Pour info complémentaire, j'ai créé cette nouvelle adresse sur 1&1 il y a 2 jours. Mes devices connectés dessus se connectent parfaitement en envoi et reception (IMAP et SMPT). Juste les mails de cette nouvelle adresse n'arrivent pas jusqu'à mon MacBP mais bien sur mon Ipad. Aucun problème avec les 2 autres adresses 1&1 et mon POP sur hotmail.com


----------



## pascalformac (26 Septembre 2014)

histoire de verifier si tes reglages Mail seraient en cause
tu n'as PAS donné de réponse au test suggeré

=>
tu vas créer un utilisateur  test du mac 

sur ce compte-session test tu configures dans Mail ( donc sur cette session  Mail 100% neuf)  la gestion du email qui pose souci
comme c'est de l'imap ca n'a aucun impact ailleurs


----------



## Harpo28 (26 Septembre 2014)

Test essayé...sans succès.

J'ai tout paramètré comme il faut. Mail de synchronise que 2 mails sur une 20aine aussi bien sur la "boite de réception" que la "boite envoyé" !
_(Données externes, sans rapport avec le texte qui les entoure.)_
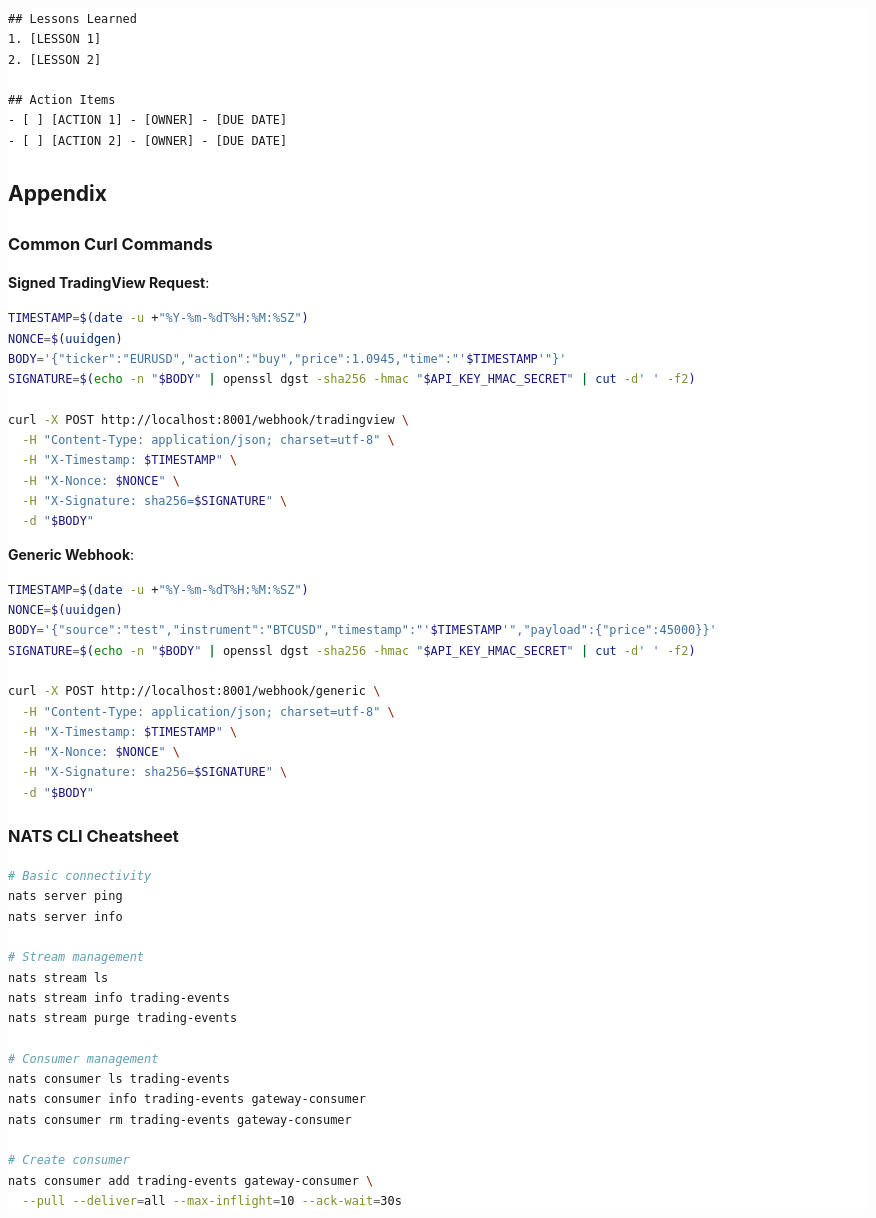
 ```
## Lessons Learned
1. [LESSON 1]
2. [LESSON 2]

## Action Items
- [ ] [ACTION 1] - [OWNER] - [DUE DATE]
- [ ] [ACTION 2] - [OWNER] - [DUE DATE]
```

## Appendix

### Common Curl Commands

**Signed TradingView Request**:
```bash
TIMESTAMP=$(date -u +"%Y-%m-%dT%H:%M:%SZ")
NONCE=$(uuidgen)
BODY='{"ticker":"EURUSD","action":"buy","price":1.0945,"time":"'$TIMESTAMP'"}'
SIGNATURE=$(echo -n "$BODY" | openssl dgst -sha256 -hmac "$API_KEY_HMAC_SECRET" | cut -d' ' -f2)

curl -X POST http://localhost:8001/webhook/tradingview \
  -H "Content-Type: application/json; charset=utf-8" \
  -H "X-Timestamp: $TIMESTAMP" \
  -H "X-Nonce: $NONCE" \
  -H "X-Signature: sha256=$SIGNATURE" \
  -d "$BODY"
```

**Generic Webhook**:
```bash
TIMESTAMP=$(date -u +"%Y-%m-%dT%H:%M:%SZ")
NONCE=$(uuidgen)
BODY='{"source":"test","instrument":"BTCUSD","timestamp":"'$TIMESTAMP'","payload":{"price":45000}}'
SIGNATURE=$(echo -n "$BODY" | openssl dgst -sha256 -hmac "$API_KEY_HMAC_SECRET" | cut -d' ' -f2)

curl -X POST http://localhost:8001/webhook/generic \
  -H "Content-Type: application/json; charset=utf-8" \
  -H "X-Timestamp: $TIMESTAMP" \
  -H "X-Nonce: $NONCE" \
  -H "X-Signature: sha256=$SIGNATURE" \
  -d "$BODY"
```

### NATS CLI Cheatsheet

```bash
# Basic connectivity
nats server ping
nats server info

# Stream management
nats stream ls
nats stream info trading-events
nats stream purge trading-events

# Consumer management
nats consumer ls trading-events
nats consumer info trading-events gateway-consumer
nats consumer rm trading-events gateway-consumer

# Create consumer
nats consumer add trading-events gateway-consumer \
  --pull --deliver=all --max-inflight=10 --ack-wait=30s

```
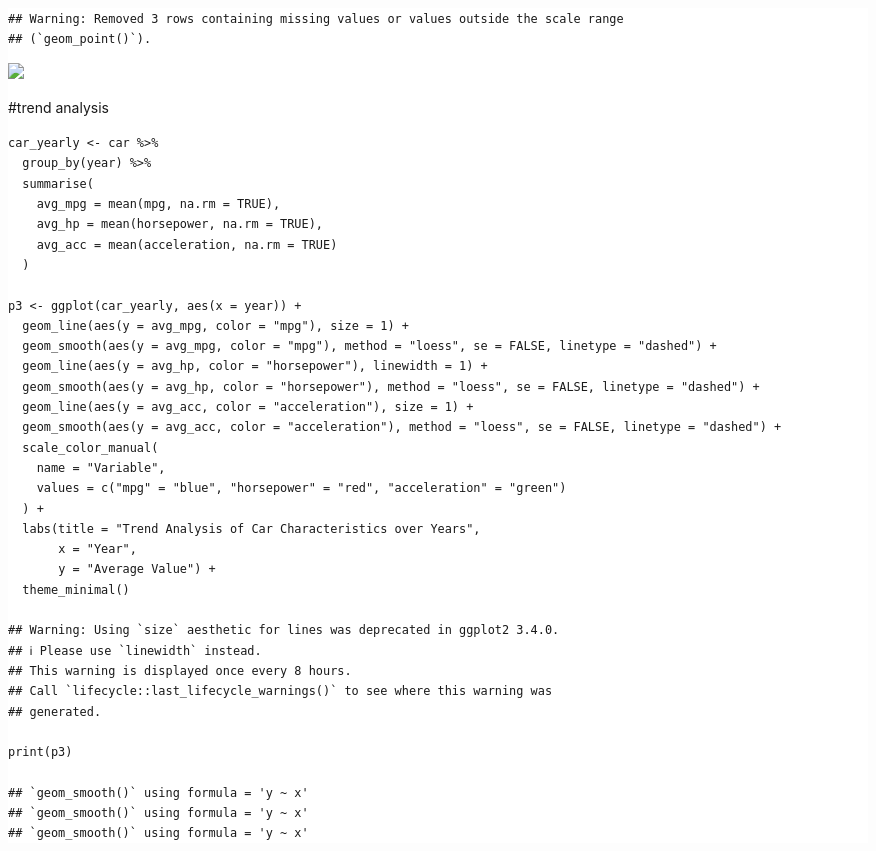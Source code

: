    ## Warning: Removed 3 rows containing missing values or values outside the scale range
    ## (`geom_point()`).

![](InitialSolution_Svenja_files/figure-markdown_strict/unnamed-chunk-5-1.png)

\#trend analysis

    car_yearly <- car %>%
      group_by(year) %>%
      summarise(
        avg_mpg = mean(mpg, na.rm = TRUE),
        avg_hp = mean(horsepower, na.rm = TRUE),
        avg_acc = mean(acceleration, na.rm = TRUE)
      )

    p3 <- ggplot(car_yearly, aes(x = year)) +
      geom_line(aes(y = avg_mpg, color = "mpg"), size = 1) +
      geom_smooth(aes(y = avg_mpg, color = "mpg"), method = "loess", se = FALSE, linetype = "dashed") +
      geom_line(aes(y = avg_hp, color = "horsepower"), linewidth = 1) +
      geom_smooth(aes(y = avg_hp, color = "horsepower"), method = "loess", se = FALSE, linetype = "dashed") +
      geom_line(aes(y = avg_acc, color = "acceleration"), size = 1) +
      geom_smooth(aes(y = avg_acc, color = "acceleration"), method = "loess", se = FALSE, linetype = "dashed") +
      scale_color_manual(
        name = "Variable",
        values = c("mpg" = "blue", "horsepower" = "red", "acceleration" = "green")
      ) +
      labs(title = "Trend Analysis of Car Characteristics over Years",
           x = "Year",
           y = "Average Value") +
      theme_minimal()

    ## Warning: Using `size` aesthetic for lines was deprecated in ggplot2 3.4.0.
    ## ℹ Please use `linewidth` instead.
    ## This warning is displayed once every 8 hours.
    ## Call `lifecycle::last_lifecycle_warnings()` to see where this warning was
    ## generated.

    print(p3)

    ## `geom_smooth()` using formula = 'y ~ x'
    ## `geom_smooth()` using formula = 'y ~ x'
    ## `geom_smooth()` using formula = 'y ~ x'

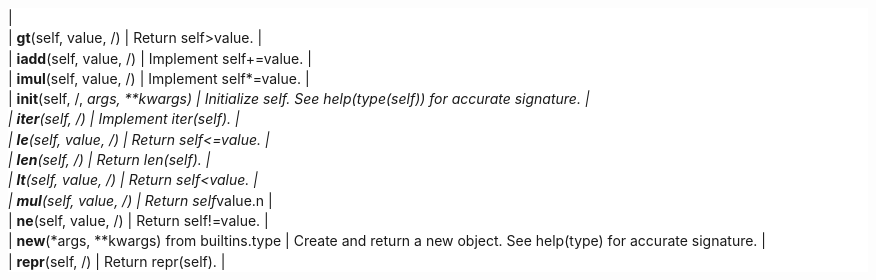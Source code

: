  |  
 |  __gt__(self, value, /)
 |      Return self>value.
 |  
 |  __iadd__(self, value, /)
 |      Implement self+=value.
 |  
 |  __imul__(self, value, /)
 |      Implement self*=value.
 |  
 |  __init__(self, /, *args, **kwargs)
 |      Initialize self.  See help(type(self)) for accurate signature.
 |  
 |  __iter__(self, /)
 |      Implement iter(self).
 |  
 |  __le__(self, value, /)
 |      Return self<=value.
 |  
 |  __len__(self, /)
 |      Return len(self).
 |  
 |  __lt__(self, value, /)
 |      Return self<value.
 |  
 |  __mul__(self, value, /)
 |      Return self*value.n
 |  
 |  __ne__(self, value, /)
 |      Return self!=value.
 |  
 |  __new__(*args, **kwargs) from builtins.type
 |      Create and return a new object.  See help(type) for accurate signature.
 |  
 |  __repr__(self, /)
 |      Return repr(self).
 |  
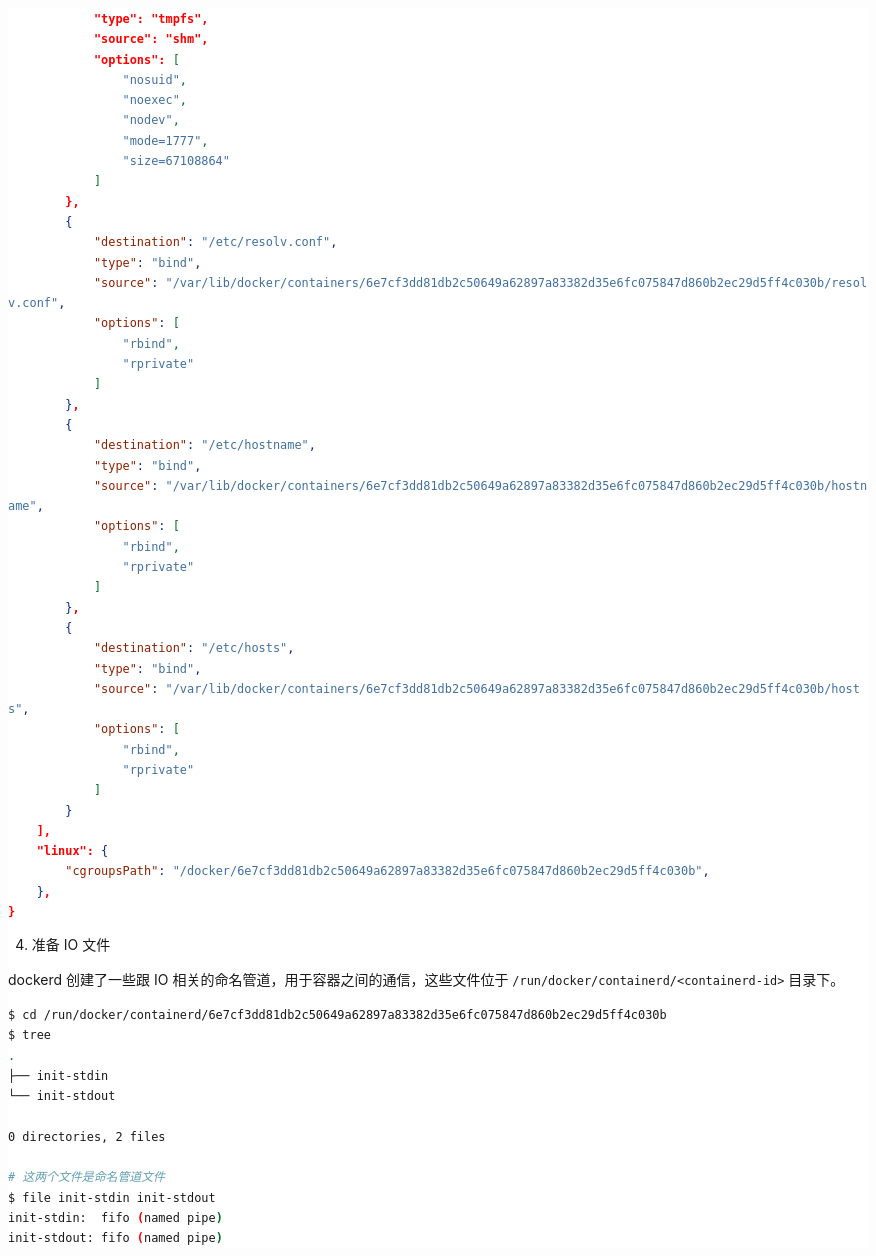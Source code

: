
 ```json
            "type": "tmpfs",
            "source": "shm",
            "options": [
                "nosuid",
                "noexec",
                "nodev",
                "mode=1777",
                "size=67108864"
            ]
        },
        {
            "destination": "/etc/resolv.conf",
            "type": "bind",
            "source": "/var/lib/docker/containers/6e7cf3dd81db2c50649a62897a83382d35e6fc075847d860b2ec29d5ff4c030b/resolv.conf",
            "options": [
                "rbind",
                "rprivate"
            ]
        },
        {
            "destination": "/etc/hostname",
            "type": "bind",
            "source": "/var/lib/docker/containers/6e7cf3dd81db2c50649a62897a83382d35e6fc075847d860b2ec29d5ff4c030b/hostname",
            "options": [
                "rbind",
                "rprivate"
            ]
        },
        {
            "destination": "/etc/hosts",
            "type": "bind",
            "source": "/var/lib/docker/containers/6e7cf3dd81db2c50649a62897a83382d35e6fc075847d860b2ec29d5ff4c030b/hosts",
            "options": [
                "rbind",
                "rprivate"
            ]
        }
    ],
    "linux": {
        "cgroupsPath": "/docker/6e7cf3dd81db2c50649a62897a83382d35e6fc075847d860b2ec29d5ff4c030b",
    },
}
```

4. 准备 IO 文件

dockerd 创建了一些跟 IO 相关的命名管道，用于容器之间的通信，这些文件位于 `/run/docker/containerd/<containerd-id>` 目录下。

```bash
$ cd /run/docker/containerd/6e7cf3dd81db2c50649a62897a83382d35e6fc075847d860b2ec29d5ff4c030b
$ tree
.
├── init-stdin
└── init-stdout

0 directories, 2 files

# 这两个文件是命名管道文件
$ file init-stdin init-stdout
init-stdin:  fifo (named pipe)
init-stdout: fifo (named pipe)
```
---------- Nouveau message ajouté à 15h30 ---------- Le message précédent a été envoyé à 15h23 ----------

Chose aussi surprenante, en demandant les "obtenir les infos sur le compte", le système m'indique qu'il y a 4 mails envoyés et 4 dans la boite de réception.
En réalité Mail en a synchronisé que 2 en réception et 3 en envoi (visibles sur Mail) et que sur le webmail (Systeme 1and1) j'ai au total 19 en réception et 22 envoyés. Seule la poubelle est ok 2 synchro par Mail/2 dans webmail /2 "obtenir les infos du compte"


----------



## pascalformac (26 Septembre 2014)

humm
donc c'est pas les fichiers mail session 1

maiis la récurrence du probleme pourrait  pointer vers une affaire de reseau
 réglage releve et ou contact avec serveur 1&1
verifier les réglages ports et serveur de releve
et pister les differences entre celui qui marche et celui qui foire

j'avais il y a trèèèès longtemps un espace 1&1
on y proposait divers formes de gestion d'email
c'est sur le même compte global 1&1?
avec sans redirection? alias?


et enfin il y a peut etre un truc tout simple
coup de mou de CE serveur  coté 1&1


----------



## Harpo28 (26 Septembre 2014)

Tout est bien réglé en fait, quoi je crois. Les ports IMAP et SMTP sont les mêmes que les autres comptes. Le système de lecture de mail sur Ipad semble plus efficace que sur un MacBP ! 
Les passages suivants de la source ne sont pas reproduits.